HOW TO COMPLETE THIS TASK: Given the listing that follows, report all lines in which the string "Pingback" occurs.

RECORDS PROVIDED:
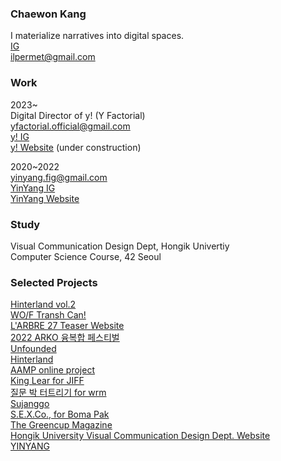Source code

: ### Chaewon Kang
I materialize narratives into digital spaces.<br/>
[IG](https://instagram.com/sensemkr)<br/>
ilpermet@gmail.com

### Work

2023~<br/>
Digital Director of y! (Y Factorial)<br/>
yfactorial.official@gmail.com<br/>
[y! IG](https://instagram.com/yfactorial)<br/>
[y! Website](https://y-factorial.com) (under construction) <br/>

2020~2022<br/>
yinyang.fig@gmail.com
<br /> [YinYang IG](https://instagram.com/yinyang.fig)
<br /> [YinYang Website](https://yin-yang.work)


### Study

Visual Communication Design Dept, Hongik Univertiy <br />
Computer Science Course, 42 Seoul

### Selected Projects

[Hinterland vol.2](https://v2.hinterland.kr) <br />
[WO/F Transh Can!](https://mystrengthistrashcan.com) <br />
[L'ARBRE 27 Teaser Website](https://larbre27.com)<br />
[2022 ARKO 융복합 페스티벌](https://fable-net-earth.art/) <br />
[Unfounded](https://areyoulost.xyz) <br />
[Hinterland](https://hinterland.kr) <br />
[AAMP online project](https://becominglocal.a-amp.org) <br />
[King Lear for JIFF](https://www.mygravemypeace.com/)<br />
[질문 박 터트리기 for wrm](https://boom-wrm.kr)<br />
[Sujanggo](https://sujanggo.com)<br />
[S.E.X.Co., for Boma Pak](https://s-e-x-co.com)<br />
[The Greencup Magazine](https://magazine.thegreencup.co.kr) <br />
[Hongik University Visual Communication Design Dept. Website](https://sidi.hongik.ac.kr)<br />
[YINYANG](https://yin-yang.work)<br />




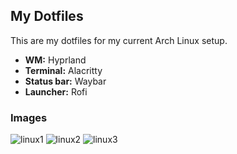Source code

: ## My Dotfiles

This are my dotfiles for my current Arch Linux setup.

- **WM:** Hyprland
- **Terminal:** Alacritty
- **Status bar:** Waybar
- **Launcher:** Rofi

### Images
![linux1](https://i.ibb.co/SyWC9hj/linux1.jpg)
![linux2](https://i.ibb.co/7WLrLhK/linux2.jpg)
![linux3](https://i.ibb.co/T8Y6Rk3/linux3.jpg)
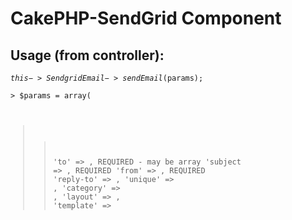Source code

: # CakePHP-SendGrid Component

## Usage (from controller):

<code>$this->SendgridEmail->sendEmail($params);</code>

<code>> $params = array(
> >	'to' 			=> <recipient address>,  		REQUIRED - may be array
> >	'subject 		=> <subject>,					REQUIRED
> >	'from'			=> <sender address>,  			REQUIRED
> >	'reply-to'		=> <reply to address>,
> >	'unique'		=> <unique id for x-SMTPAPI>,
> >	'category'		=> <category for sendgrid reports>,
> >	'layout'		=> <email layout filename>,
> >	'template'		=> <template filename>,
> >	'layout-type'	=> <[text|html|both]>, 			DEFAULT = both
> >	'delivery-type'	=> <smtp>,						DEFAULT = smtp
> >	'merge-values' 	=> array(
> >	> <keys> => <values>,
> > > <keys> => <values>,..    For doing bulk messages with single call
> >	)	
> );</code>


## Installation:
Copy entire repository into <code>app/controllers/components/</code> directory

## Configuration:
Add <code>$sendgrid</code> configuration to <code>app/config/database.php</code> (as immediately below)

> var $sendgrid = array (
> > 'port'			=> '25', 
> > 'timeout'		=> '30',
> > 'host' 			=> 'smtp.sendgrid.net',
> > 'username'		=> '<your username>',
> > 'password'		=> '<your password>',
> > 'client' 		=> 'smtp_helo_hostname',
> > 'support_email'	=> 'your_administrative_address@domain.com'
> );

The support email address is used as the to-address when sending bulk emails, 
and does not receive anything, but is needed so that CakePHP does not think that
and email without a normal SMTP to: address is invalid.


## More information:

Code written and maintained by Dave Loftis.  I am happy to help when and where I can
but can't promise that I will be able to spend huge amounts of time helping you, 
but I will offer all the support I can.

## Additional features coming soon, including:
* Basic support for SendGrid's EventAPI

## Legacy Users:
Poorly planned <code>init()</code> function remains in place.  New code should use <code>sendEmail();</code>
Also, you should add the <code>support_email</code> element to the <code>$sendgrid</code> database config.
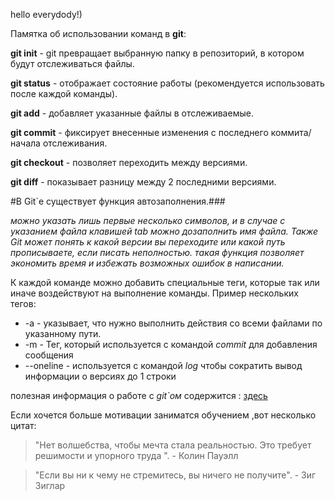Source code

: hello everydody!)

Памятка об использовании команд в **git**:

**git init** - git превращает выбранную папку в репозиторий, в котором будут отслеживаться файлы.

**git status** - отображает состояние работы (рекомендуется использовать после каждой команды).

**git add** - добавляет указанные файлы в отслеживаемые.

**git commit** - фиксирует внесенные изменения с последнего коммита/начала отслеживания.

**git checkout** - позволяет переходить между версиями.

**git diff** - показывает разницу между 2 последними версиями.

#В Git`е существует функция автозаполнения.###

*можно указать лишь первые несколько символов, и в случае с указанием файла клавишей tab можно дозаполнить имя файла. Также Git может понять к какой версии вы переходите или какой путь прописываете, если писать неполностью. такая функция позволяет экономить время и избежать возможных ошибок в написании.* 

К каждой команде можно добавить специальные теги, которые так или иначе воздействуют на выполнение команды. Пример нескольких тегов:

*  -a - указывает, что нужно выполнить действия со всеми файлами по указанному пути.
*  -m - Тег, который используется с командой *commit* для добавления сообщения
*  --oneline - используется с командой *log* чтобы сократить вывод информации о версиях до 1 строки

полезная информация о работе с *git`ом* содержится : [здесь](https://habr.com/ru/post/541258/)

Если хочется больше мотивации заниматся обучением ,вот несколько цитат:

>"Нет волшебства, чтобы мечта стала реальностью. Это требует решимости и упорного труда ". - Колин Пауэлл

>"Если вы ни к чему не стремитесь, вы ничего не получите". - Зиг Зиглар



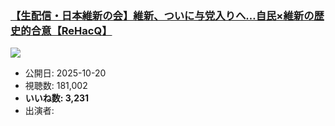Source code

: ### [【生配信・日本維新の会】維新、ついに与党入りへ…自民×維新の歴史的合意【ReHacQ】](https://www.youtube.com/watch?v=Vz5Uzqp6SEo)
[![](https://img.youtube.com/vi/Vz5Uzqp6SEo/sddefault.jpg)](https://www.youtube.com/watch?v=Vz5Uzqp6SEo)
-   公開日: 2025-10-20
-   視聴数: 181,002
-   **いいね数: 3,231**
-   出演者: 
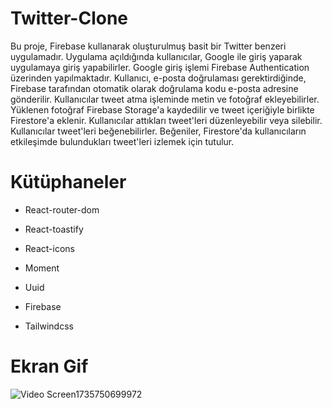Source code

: 
# Twitter-Clone

Bu proje, Firebase kullanarak oluşturulmuş basit bir Twitter benzeri uygulamadır.
Uygulama açıldığında kullanıcılar, Google ile giriş yaparak uygulamaya giriş yapabilirler.
Google giriş işlemi Firebase Authentication üzerinden yapılmaktadır.
Kullanıcı, e-posta doğrulaması gerektirdiğinde, Firebase tarafından otomatik olarak doğrulama kodu e-posta adresine gönderilir.
Kullanıcılar tweet atma işleminde metin ve fotoğraf ekleyebilirler.
Yüklenen fotoğraf Firebase Storage'a kaydedilir ve tweet içeriğiyle birlikte Firestore'a eklenir.
Kullanıcılar attıkları tweet'leri düzenleyebilir veya silebilir.
Kullanıcılar tweet'leri beğenebilirler.
Beğeniler, Firestore'da kullanıcıların etkileşimde bulundukları tweet'leri izlemek için tutulur.

# Kütüphaneler

 * React-router-dom
 
 * React-toastify
   
 * React-icons

 * Moment

 * Uuid

 * Firebase

 * Tailwindcss

# Ekran Gif

![Video Screen1735750699972](https://github.com/user-attachments/assets/968d5748-861f-412d-9439-252434339cd2)

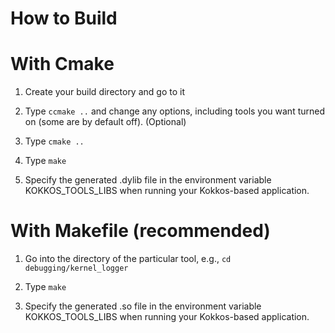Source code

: # How to Build 

# With Cmake  

1. Create your build directory and go to it

2. Type `ccmake ..`  and change any options, including tools you want turned on  (some are by default off).  (Optional)

3. Type `cmake ..` 

4. Type `make` 

5. Specify the generated .dylib file in the environment variable KOKKOS_TOOLS_LIBS when running your Kokkos-based application. 


# With Makefile (recommended)

1. Go into the directory of the particular tool, e.g., `cd debugging/kernel_logger`

2. Type `make` 

3. Specify the generated .so file in the environment variable KOKKOS_TOOLS_LIBS when running your Kokkos-based application. 

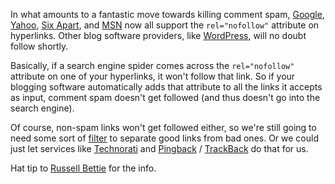 <!--
title: Comment spam dies with nofollow
date: 18 January 2005
slug: nofollow-links
tags: writing
-->

In what amounts to a fantastic move towards killing comment spam, [Google][],
[Yahoo][], [Six Apart][], and [MSN][] now all support the `rel="nofollow"`
attribute on hyperlinks. Other blog software providers, like [WordPress][], will
no doubt follow shortly.

Basically, if a search engine spider comes across the `rel="nofollow"` attribute
on one of your hyperlinks, it won't follow that link. So if your blogging
software automatically adds that attribute to all the links it accepts as input,
comment spam doesn't get followed (and thus doesn't go into the search
engine).

Of course, non-spam links won't get followed either, so we're still going to
need some sort of [filter][] to separate good links from bad ones. Or we could
just let services like [Technorati][] and [Pingback][] / [TrackBack][] do that
for us.

Hat tip to [Russell Bettie][] for the info.

[Google]: http://google.com/search?q=cache:google.com/googleblog/2005/01/preventing-comment-spam.html "Matt Cutts and Jason Shellen (Google Blog): Preventing comment spam"
[Yahoo]: http://ysearchblog.com/archives/000069.html "Jeremy Zawodny (Yahoo! Search Blog): A Defense Against Comment Spam"
[Six Apart]: http://ysearchblog.com/archives/000069.html "Ben (Six Log): Support for nofollow"
[MSN]: http://blogs.msdn.com/msnsearch/archive/2005/01/18/nofollow_tags.aspx "Ken Moss (msnsearch's Weblog): Working Together Against Blog Spam"
[WordPress]: http://wordpress.org/ "Unkown (WordPress): a state-of-the-art semanitc personal publishing platform with a focus on asethetics, web standards, and usability"
[filter]: /killing-referrer-spam "Frank Mitchell (Can't Count Sheep): Killing referrer spam"
[Technorati]: http://technorati.com/ "Unknown (Technorati): What's happening on the Web right now"
[Pingback]: http://hixie.ch/specs/pingback/pingback "Stuart Langridge and Ian Hickson (Pingback): The Pingback specification"
[TrackBack]: http://movabletype.org/trackback/ "Unkown (Moveable Type): TrackBack Development"
[Russell Bettie]: http://russellbeattie.com/notebook/1008253.html 'Russell Bettie (Russell Bettie Notebook): rel="nofollow"'
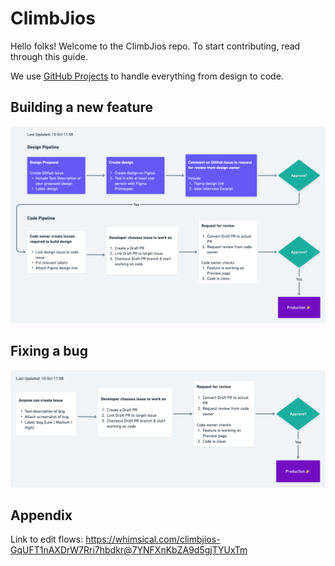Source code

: # ClimbJios

Hello folks! Welcome to the ClimbJios repo. To start contributing, read through this guide.

We use [GitHub Projects](https://github.com/orgs/climbjios-sg/projects/1) to handle everything from design to code.

## Building a new feature

![New Features Pipeline](./assets/new-features-pipeline-10-oct.png)

## Fixing a bug

![Bug Fix Pipeline](./assets/bug-fix-pipeline-10-oct.png)

## Appendix

Link to edit flows: https://whimsical.com/climbjios-GqUFT1nAXDrW7Rri7hbdkr@7YNFXnKbZA9d5gjTYUxTm
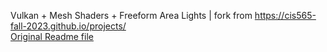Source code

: Vulkan + Mesh Shaders + Freeform Area Lights | fork from https://cis565-fall-2023.github.io/projects/  
[Original Readme file](./readme_original.md)
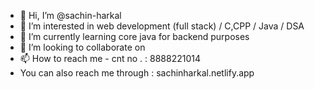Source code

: - 👋 Hi, I’m @sachin-harkal
- 👀 I’m interested in web development (full stack) / C,CPP / Java / DSA 
- 🌱 I’m currently learning core java for backend purposes
- 💞️ I’m looking to collaborate on 
- 📫 How to reach me - cnt no . : 8888221014
- You can also reach me through : sachinharkal.netlify.app

<!---
sachin-harkal/sachin-harkal is a ✨ special ✨ repository because its `README.md` (this file) appears on your GitHub profile.
You can click the Preview link to take a look at your changes.
--->

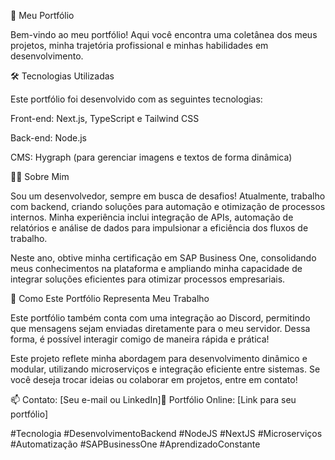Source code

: 🚀 Meu Portfólio

Bem-vindo ao meu portfólio! Aqui você encontra uma coletânea dos meus projetos, minha trajetória profissional e minhas habilidades em desenvolvimento.

🛠️ Tecnologias Utilizadas

Este portfólio foi desenvolvido com as seguintes tecnologias:

Front-end: Next.js, TypeScript e Tailwind CSS

Back-end: Node.js

CMS: Hygraph (para gerenciar imagens e textos de forma dinâmica)

👨‍💻 Sobre Mim

Sou um desenvolvedor, sempre em busca de desafios! Atualmente, trabalho com backend, criando soluções para automação e otimização de processos internos. Minha experiência inclui integração de APIs, automação de relatórios e análise de dados para impulsionar a eficiência dos fluxos de trabalho.

Neste ano, obtive minha certificação em SAP Business One, consolidando meus conhecimentos na plataforma e ampliando minha capacidade de integrar soluções eficientes para otimizar processos empresariais.

📌 Como Este Portfólio Representa Meu Trabalho

Este portfólio também conta com uma integração ao Discord, permitindo que mensagens sejam enviadas diretamente para o meu servidor. Dessa forma, é possível interagir comigo de maneira rápida e prática!

Este projeto reflete minha abordagem para desenvolvimento dinâmico e modular, utilizando microserviços e integração eficiente entre sistemas. Se você deseja trocar ideias ou colaborar em projetos, entre em contato!

📫 Contato: [Seu e-mail ou LinkedIn]🔗 Portfólio Online: [Link para seu portfólio]

#Tecnologia #DesenvolvimentoBackend #NodeJS #NextJS #Microserviços #Automatização #SAPBusinessOne #AprendizadoConstante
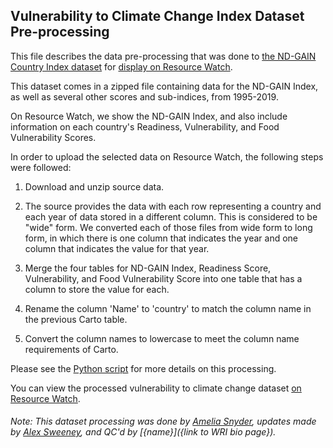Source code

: ## Vulnerability to Climate Change Index Dataset Pre-processing
This file describes the data pre-processing that was done to [the ND-GAIN Country Index dataset](https://gain.nd.edu/our-work/country-index/) for [display on Resource Watch](https://preproduction.resourcewatch.org/data/explore/cli029a-Vulnerability-to-Climate-Change-Index).

This dataset comes in a zipped file containing data for the ND-GAIN Index, as well as several other scores and sub-indices, from 1995-2019.

On Resource Watch, we show the ND-GAIN Index, and also include information on each country's Readiness, Vulnerability, and Food Vulnerability Scores.

In order to upload the selected data on Resource Watch, the following steps were followed:

1. Download and unzip source data.

2. The source provides the data with each row representing a country and each year of data stored in a different column. This is considered to be "wide" form. We converted each of those files from wide form to long form, in which there is one column that indicates the year and one column that indicates the value for that year.

3. Merge the four tables for ND-GAIN Index, Readiness Score, Vulnerability, and Food Vulnerability Score into one table that has a column to store the value for each.

4. Rename the column 'Name' to 'country' to match the column name in the previous Carto table. 

5. Convert the column names to lowercase to meet the column name requirements of Carto.

Please see the [Python script](https://github.com/resource-watch/data-pre-processing/blob/master/cli_029a_vulnerability_to_climate_change/cli_029a_vulnerability_to_climate_change_processing.py) for more details on this processing.

You can view the processed vulnerability to climate change dataset [on Resource Watch](https://preproduction.resourcewatch.org/data/explore/cli029a-Vulnerability-to-Climate-Change-Index).

###### Note: This dataset processing was done by [Amelia Snyder](https://www.wri.org/profile/amelia-snyder), updates made by [Alex Sweeney](https://github.com/alxswny), and QC'd by [{name}]({link to WRI bio page}).
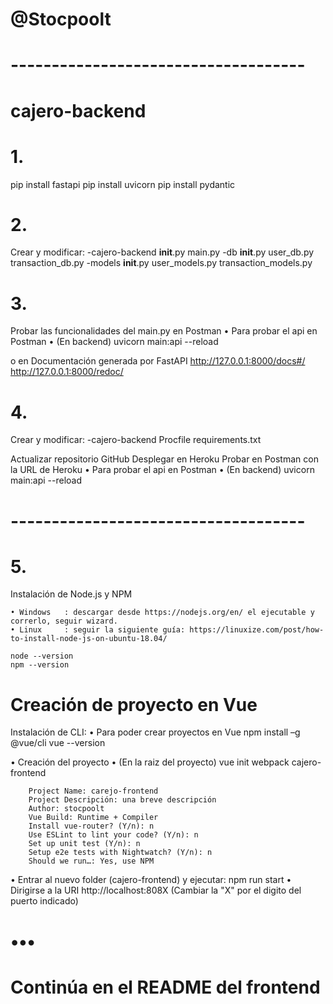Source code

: # @Stocpoolt

# ------------------------------------
# cajero-backend

# 1.
pip install fastapi
pip install uvicorn
pip install pydantic

# 2.
Crear y modificar:
	-cajero-backend
		__init__.py
		main.py
		-db
			__init__.py
			user_db.py
			transaction_db.py
		-models
			__init__.py
			user_models.py
			transaction_models.py

# 3.
Probar las funcionalidades del main.py en Postman
• Para probar el api en Postman
• (En backend)
		uvicorn main:api --reload

o en Documentación generada por FastAPI
	http://127.0.0.1:8000/docs#/
	http://127.0.0.1:8000/redoc/

# 4.
Crear y modificar:
	-cajero-backend
		Procfile
		requirements.txt

Actualizar repositorio GitHub
Desplegar en Heroku
Probar en Postman con la URL de Heroku
• Para probar el api en Postman
• (En backend)
	uvicorn main:api --reload

# ------------------------------------

# 5.
Instalación de Node.js y NPM

	• Windows	: descargar desde https://nodejs.org/en/ el ejecutable y correrlo, seguir wizard.
	• Linux		: seguir la siguiente guía: https://linuxize.com/post/how-to-install-node-js-on-ubuntu-18.04/

	node --version
	npm --version

# Creación de proyecto en Vue
Instalación de CLI:
• Para poder crear proyectos en Vue
	npm install –g @vue/cli
	vue --version

• Creación del proyecto
• (En la raiz del proyecto)
	vue init webpack cajero-frontend

		Project Name: carejo-frontend
		Project Descripción: una breve descripción
		Author: stocpoolt
		Vue Build: Runtime + Compiler
		Install vue-router? (Y/n): n
		Use ESLint to lint your code? (Y/n): n
		Set up unit test (Y/n): n
		Setup e2e tests with Nightwatch? (Y/n): n
		Should we run…: Yes, use NPM

• Entrar al nuevo folder (cajero-frontend) y ejecutar:
	npm run start
• Dirigirse a la URI http://localhost:808X (Cambiar la "X" por el digito del puerto indicado)

# •••
# Continúa en el README del frontend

RESPONSE TO THIS EXERCISE:
just let services like [Technorati][] and [Pingback][] / [TrackBack][] do that
[Pingback]: http://hixie.ch/specs/pingback/pingback "Stuart Langridge and Ian Hickson (Pingback): The Pingback specification"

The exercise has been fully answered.